This is my workflow:
My input tool at the top: 2.4 GB
My input tool at the bottom: 90kb
In the first Join tool: 4.5 GB
in the second Join tool: 350 GB >> alteryx crashed due to lack of temp drive space.
Why does this happen? How does the data become so big in the middle like that? How do I fix this? I can't upgrade my RAM and stuff because this is on a work laptop.
Hi @novalcia
Things to look for
Dan
@novalcia Please check the data Quality as rightly said by @danilang null or empty values unwantedly increase the size of data to huge no suppose you have 100 null in 1st input and 100 null in 2nd input this will generate 10000 records which will definitely be a issue.
also i suggest to add block until done after first join tool and try running it.
drop un-needed extra fields. when joining on large files use autofields to lower string sizes. drop duplicate fields.
short is - we can't 100% tell you - for all we know one of these tools has a blob field which is huge - but those are the standard places I'd look.... also - don't be afraid of using In-DB tools if this data/some of this data is in a Database.
This is my Join tools configuration:
This is my first Join tool, and I deselected the only right input.
This is the second join tool, and I deselected all right inputs, because they're duplicates and I only need the left ones.

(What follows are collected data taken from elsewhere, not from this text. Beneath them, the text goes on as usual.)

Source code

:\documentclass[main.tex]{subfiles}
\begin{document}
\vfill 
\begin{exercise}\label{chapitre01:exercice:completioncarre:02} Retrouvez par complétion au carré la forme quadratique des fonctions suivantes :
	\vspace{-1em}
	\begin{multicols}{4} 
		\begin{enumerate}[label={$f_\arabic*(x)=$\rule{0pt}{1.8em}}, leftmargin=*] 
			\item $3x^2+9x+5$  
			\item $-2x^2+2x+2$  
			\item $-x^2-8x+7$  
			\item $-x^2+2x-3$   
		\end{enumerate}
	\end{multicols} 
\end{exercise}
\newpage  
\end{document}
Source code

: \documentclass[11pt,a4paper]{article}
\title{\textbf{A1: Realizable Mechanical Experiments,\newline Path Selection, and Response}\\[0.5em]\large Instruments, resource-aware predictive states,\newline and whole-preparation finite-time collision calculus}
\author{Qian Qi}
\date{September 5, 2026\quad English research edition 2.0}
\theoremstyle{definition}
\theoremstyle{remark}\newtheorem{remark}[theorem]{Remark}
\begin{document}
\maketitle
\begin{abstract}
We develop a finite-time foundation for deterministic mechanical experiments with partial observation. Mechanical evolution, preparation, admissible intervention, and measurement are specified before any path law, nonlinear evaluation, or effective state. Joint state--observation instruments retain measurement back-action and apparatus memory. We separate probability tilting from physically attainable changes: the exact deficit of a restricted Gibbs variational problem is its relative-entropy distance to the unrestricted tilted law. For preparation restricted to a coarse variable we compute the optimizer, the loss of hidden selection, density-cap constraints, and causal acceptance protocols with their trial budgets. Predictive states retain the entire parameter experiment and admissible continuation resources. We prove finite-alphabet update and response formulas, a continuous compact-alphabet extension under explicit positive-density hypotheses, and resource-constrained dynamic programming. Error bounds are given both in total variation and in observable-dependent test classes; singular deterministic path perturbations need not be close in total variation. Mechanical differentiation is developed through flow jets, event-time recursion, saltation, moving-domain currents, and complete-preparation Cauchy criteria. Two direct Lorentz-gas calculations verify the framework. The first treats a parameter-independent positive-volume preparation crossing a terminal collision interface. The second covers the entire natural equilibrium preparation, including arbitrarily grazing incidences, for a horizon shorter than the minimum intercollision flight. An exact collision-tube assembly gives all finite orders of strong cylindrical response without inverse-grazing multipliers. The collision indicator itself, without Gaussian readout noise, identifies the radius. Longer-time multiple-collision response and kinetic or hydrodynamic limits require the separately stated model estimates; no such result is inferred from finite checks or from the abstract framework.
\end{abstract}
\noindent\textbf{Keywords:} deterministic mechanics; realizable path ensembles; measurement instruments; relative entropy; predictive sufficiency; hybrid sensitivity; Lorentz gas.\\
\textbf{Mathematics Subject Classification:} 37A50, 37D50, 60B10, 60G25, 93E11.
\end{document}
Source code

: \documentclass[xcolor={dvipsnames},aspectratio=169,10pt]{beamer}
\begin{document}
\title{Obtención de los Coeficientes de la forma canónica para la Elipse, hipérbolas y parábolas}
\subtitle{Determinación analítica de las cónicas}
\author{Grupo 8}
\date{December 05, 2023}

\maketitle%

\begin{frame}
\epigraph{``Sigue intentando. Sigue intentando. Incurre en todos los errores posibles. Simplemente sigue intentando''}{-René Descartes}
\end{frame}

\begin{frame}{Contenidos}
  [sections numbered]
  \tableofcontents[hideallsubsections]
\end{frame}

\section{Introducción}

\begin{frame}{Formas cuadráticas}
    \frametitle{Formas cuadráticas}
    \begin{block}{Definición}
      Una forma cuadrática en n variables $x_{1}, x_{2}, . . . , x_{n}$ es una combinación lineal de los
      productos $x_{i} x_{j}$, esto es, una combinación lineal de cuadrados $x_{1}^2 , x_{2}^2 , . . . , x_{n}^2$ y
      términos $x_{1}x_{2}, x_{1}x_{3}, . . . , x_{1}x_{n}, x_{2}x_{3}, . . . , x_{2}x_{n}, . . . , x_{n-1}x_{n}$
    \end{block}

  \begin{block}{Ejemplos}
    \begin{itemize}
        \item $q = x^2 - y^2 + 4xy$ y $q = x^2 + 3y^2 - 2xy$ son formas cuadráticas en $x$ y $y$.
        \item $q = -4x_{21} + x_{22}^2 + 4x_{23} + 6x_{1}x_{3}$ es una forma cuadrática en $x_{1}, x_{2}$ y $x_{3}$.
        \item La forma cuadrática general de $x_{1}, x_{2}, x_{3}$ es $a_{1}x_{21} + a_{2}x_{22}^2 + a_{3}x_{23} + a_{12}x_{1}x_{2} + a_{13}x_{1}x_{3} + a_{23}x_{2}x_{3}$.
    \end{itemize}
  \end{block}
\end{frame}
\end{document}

I just learned that my data may be ballooning because of Cartesian Join? But how is that possible? I only joined the Acc Num (in join 1) and Identifier (in join 2), I didn't join multiple columns.Shouldn't it output only those that have the same identifier (for join 2)? And I know there are no nulls in my identifier column.Even if there are nulls in other columns, it shouldn't matter because I'm deselecting one side of the Join and I'm only Joining the identifier column anyway, right?